The rebates that were offered in California several years ago were actually instrumental in me getting solar panels on my house and refurbishing some rental properties as well. If consumers can get things like this done at a drastically reduced rate, it will encourage more of them to do so. I get what you are saying about things like this keeping costs high, though. There should be wording in laws that keep vendors from fleecing the system.
I agree with all that for the most part. We just have different emphasis on the usefulness and harm that social programs do. When I see Social Security, I tend to look at how things were before it was enacted. Despite it's flaws, I don't revel in going back to a time where elderly people who didn't invest in their retirements were forced to live on the streets. Every law that has ever been passed has bonuses and drawbacks. IMO, it's about making sure the latter are dwarfed by the former.
WRT welfare, it just seems that the Republican Party focuses heavily on those few who are taking advantage of the system and don't really take into account the majority of those who are actually trying and/or unable to work that are hurt by measures to eliminate these programs.

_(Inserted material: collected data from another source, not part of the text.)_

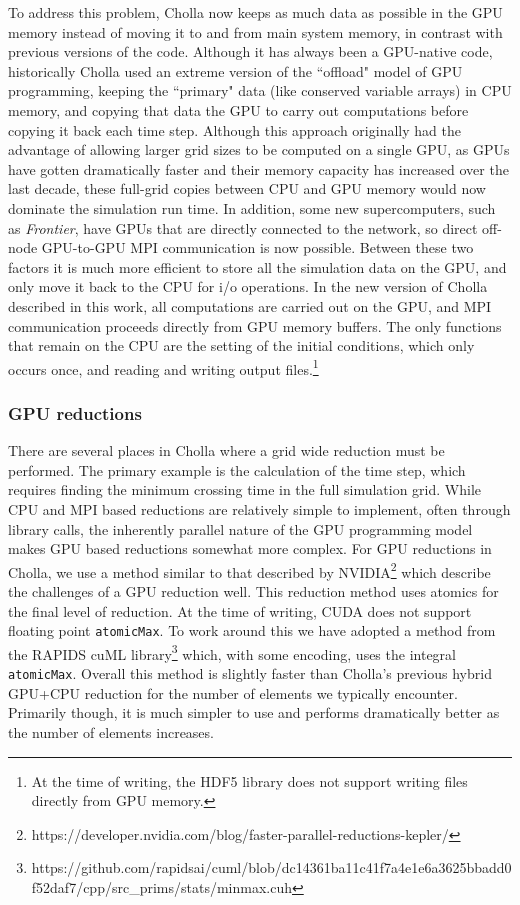 \documentclass[modern, linenumbers]{aastex631}
\begin{document}
To address this problem, Cholla now keeps as much data as possible in the GPU memory instead of moving it to and from main system memory, in contrast with previous versions of the code. Although it has always been a GPU-native code, historically Cholla used an extreme version of the ``offload" model of GPU programming, keeping the ``primary" data (like conserved variable arrays) in CPU memory, and copying that data the GPU to carry out computations before copying it back each time step. Although this approach originally had the advantage of allowing larger grid sizes to be computed on a single GPU, as GPUs have gotten dramatically faster and their memory capacity has increased over the last decade, these full-grid copies between CPU and GPU memory would now dominate the simulation run time. In addition, some new supercomputers, such as \textit{Frontier}, have GPUs that are directly connected to the network, so direct off-node GPU-to-GPU MPI communication is now possible. Between these two factors it is much more efficient to store all the simulation data on the GPU, and only move it back to the CPU for i/o operations. In the new version of Cholla described in this work, all computations are carried out on the GPU, and  MPI communication proceeds directly from GPU memory buffers. The only functions that remain on the CPU are the setting of the initial conditions, which only occurs once, and reading and writing output files.\footnote{At the time of writing, the HDF5 library does not support writing files directly from GPU memory.}

\subsubsection{GPU reductions}

There are several places in Cholla where a grid wide reduction must be performed. The primary example is the calculation of the time step, which requires finding the minimum crossing time in the full simulation grid. While CPU and MPI based reductions are relatively simple to implement, often through library calls, the inherently parallel nature of the GPU programming model makes GPU based reductions somewhat more complex. For GPU reductions in Cholla, we use a method similar to that described by NVIDIA\footnote{https://developer.nvidia.com/blog/faster-parallel-reductions-kepler/} which describe the challenges of a GPU reduction well. This reduction method uses atomics for the final level of reduction. At the time of writing, CUDA does not support floating point \texttt{atomicMax}. To work around this we have adopted a method from the RAPIDS cuML library\footnote{https://github.com/rapidsai/cuml/blob/dc14361ba11c41f7a4e1e6a3625bbadd0f52daf7/cpp/src\_prims/stats/minmax.cuh} which, with some encoding, uses the integral \texttt{atomicMax}. Overall this method is slightly faster than Cholla's previous hybrid GPU+CPU reduction for the number of elements we typically encounter. Primarily though, it is much simpler to use and performs dramatically better as the number of elements increases.
\end{document}
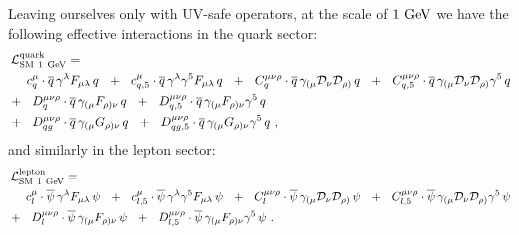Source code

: \documentclass[12pt,preprintnumbers,nofootinbib]{revtex4}
\newcommand{\ov}{\overline}
\newcommand{\md}{\mathcal{D}}
\newcommand{\GeV}{{\rm GeV}}
\begin{document}
	Leaving ourselves only with UV-safe operators, 
	at the scale of $ 1~\GeV $ we 
	have the following effective interactions in the quark sector:
\begin{align}
\nonumber
	\mathcal{L}_{\rm SM\ 1~GeV}^{\rm quark} = \hspace{-2.0cm}&
	\\
\nonumber
	&
	\phantom{+~~}
	c_{q}^\mu \cdot
	\ov{q}\, \gamma^\lambda F_{\mu\lambda}\, q 
	~~+~~
	c_{q,5}^\mu \cdot
	\ov{q}\, \gamma^\lambda \gamma^5 F_{\mu\lambda}\, q 
	~~+~~
	C_q^{\mu\nu\rho} \cdot
	\ov{q}\, \gamma_{(\mu} \md_\nu \md_{\rho)}\, q
	~~+~~
	C_{q,5}^{\mu\nu\rho} \cdot
	\ov{q}\, \gamma_{(\mu} \md_\nu \md_{\rho)}\gamma^5\, q
	\\
\label{SM_quark_1GeV}
	&
	+~~
	D_{q}^{\mu\nu\rho} \cdot
	\ov{q}\, \gamma_{(\mu} F_{\rho)\nu}\, q
	~~+~~
	D_{q,5}^{\mu\nu\rho} \cdot
	\ov{q}\, \gamma_{(\mu} F_{\rho)\nu}\gamma^5\, q
	\\
\nonumber
	&
	+~~
	D_{qg}^{\mu\nu\rho} \cdot
	\ov{q}\, \gamma_{(\mu} G_{\rho)\nu}\, q
	~~+~~
	D_{qg,5}^{\mu\nu\rho} \cdot
	\ov{q}\, \gamma_{(\mu} G_{\rho)\nu}\gamma^5\, q
	~,
\end{align}
	and similarly in the lepton sector:
\begin{align}
\nonumber
	\mathcal{L}_{\rm SM\ 1~GeV}^{\rm lepton} = \hspace{-2.0cm}&
	\\
\nonumber
	&
	\phantom{+~~}
	c_l^\mu \cdot
	\ov{\psi}\, \gamma^{\lambda} F_{\mu\lambda}\, \psi
	~~+~~
	c_{l,5}^\mu \cdot
	\ov{\psi}\, \gamma^{\lambda}\gamma^5 F_{\mu\lambda}\, \psi
	~~+~~
	C_l^{\mu\nu\rho} \cdot
	\ov{\psi}\, \gamma_{(\mu} \md_\nu \md_{\rho)}\, \psi
	~~+~~
	C_{l,5}^{\mu\nu\rho} \cdot
	\ov{\psi}\, \gamma_{(\mu} \md_\nu \md_{\rho)}\gamma^5\, \psi
	\\
\label{SM_lepton_1GeV}
	&
	+~~
	D_{l}^{\mu\nu\rho} \cdot
	\ov{\psi}\, \gamma_{(\mu} F_{\rho)\nu}\, \psi
	~~+~~
	D_{l,5}^{\mu\nu\rho} \cdot
	\ov{\psi}\, \gamma_{(\mu} F_{\rho)\nu}\gamma^5\, \psi
	~.
\end{align}
\end{document}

Pull List: Barbaric,DC Black Label,Dept. of Truth,Fire Power,Hellboy,Saga,Something is Killing the Children,Terryverse,Usagi Yojimbo.
I came out of one of those Republican areas and I think everyone knew someone who was shamelessly milking the system. The question is how to get the people who really don't deserve it off of the system without either throwing the baby out with the bathwater or costing more than anything saved by fighting the fraud. I think it was Michigan which spent about 10x finding drug users on the system than they saved by not paying them. Waaaaasteful.
Along that line...
A while back, it seems like we went over that reimbursing Florida welfare recipients who passed the drug tests that the state intended to save money on by booting folks using drugs off of the program wound up costing the state a bunch of money.
While I'm all for oversight, you also need to be able to accept when the cost of oversight will likely be greater than what you might save by way of the oversight.
They found no one, so it was all waste:
https://www.theguardian.com/us-news/...esting-program
http://www.detroitnews.com/story/new...ning/94826672/
Please post a link if I'm wrong and new data has been found, or if any testing like this found any real number of people.